● Work request: Wherever a line holds the word "release", copy that line from the data.

● Records:
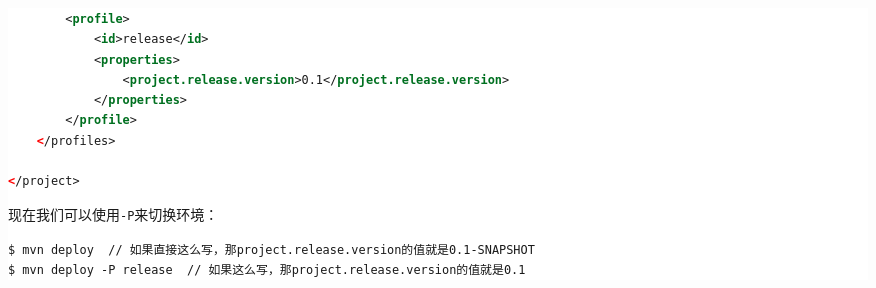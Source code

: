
 ```xml
        <profile>  
            <id>release</id>  
            <properties>  
                <project.release.version>0.1</project.release.version>  
            </properties>  
        </profile>  
    </profiles>  
    
</project>  
```

现在我们可以使用`-P`来切换环境：

```
$ mvn deploy  // 如果直接这么写，那project.release.version的值就是0.1-SNAPSHOT
$ mvn deploy -P release  // 如果这么写，那project.release.version的值就是0.1
```

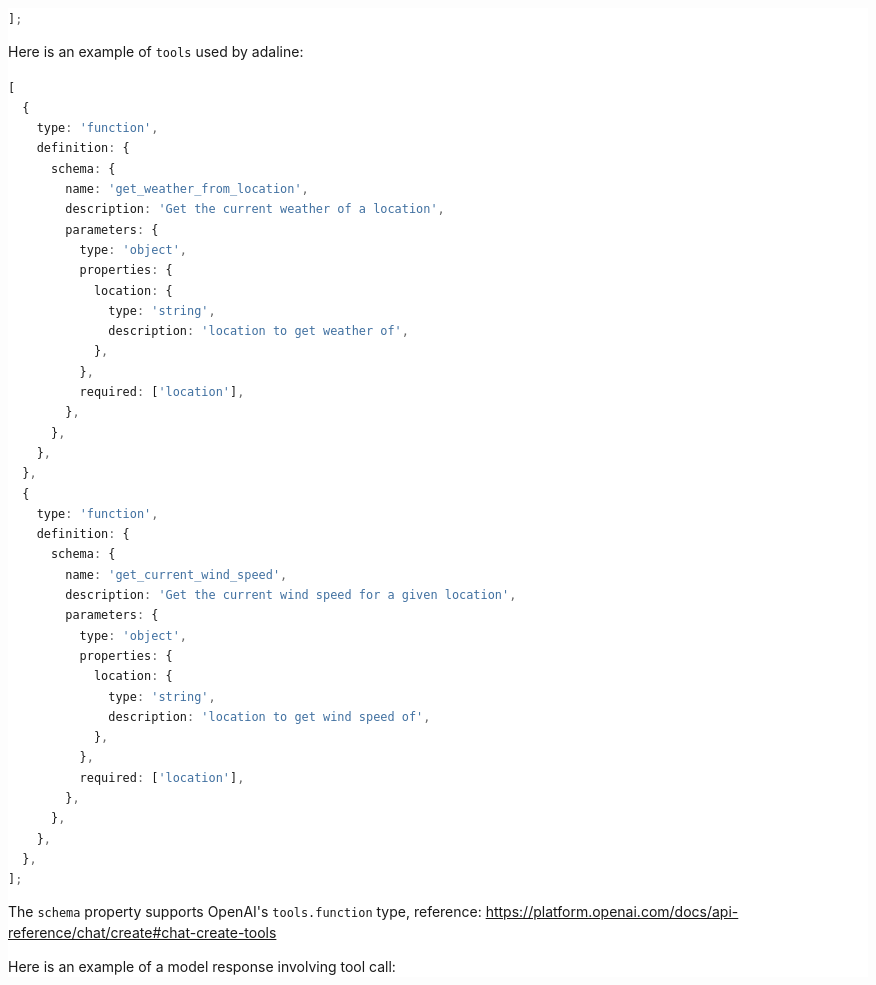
 ```typescript
];
```

Here is an example of `tools` used by adaline:

```typescript
[
  {
    type: 'function',
    definition: {
      schema: {
        name: 'get_weather_from_location',
        description: 'Get the current weather of a location',
        parameters: {
          type: 'object',
          properties: {
            location: {
              type: 'string',
              description: 'location to get weather of',
            },
          },
          required: ['location'],
        },
      },
    },
  },
  {
    type: 'function',
    definition: {
      schema: {
        name: 'get_current_wind_speed',
        description: 'Get the current wind speed for a given location',
        parameters: {
          type: 'object',
          properties: {
            location: {
              type: 'string',
              description: 'location to get wind speed of',
            },
          },
          required: ['location'],
        },
      },
    },
  },
];
```

The `schema` property supports OpenAI's `tools.function` type, reference: https://platform.openai.com/docs/api-reference/chat/create#chat-create-tools

Here is an example of a model response involving tool call:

● Problem solution:
            <id>release</id>  
                <project.release.version>0.1</project.release.version>  
$ mvn deploy  // 如果直接这么写，那project.release.version的值就是0.1-SNAPSHOT
$ mvn deploy -P release  // 如果这么写，那project.release.version的值就是0.1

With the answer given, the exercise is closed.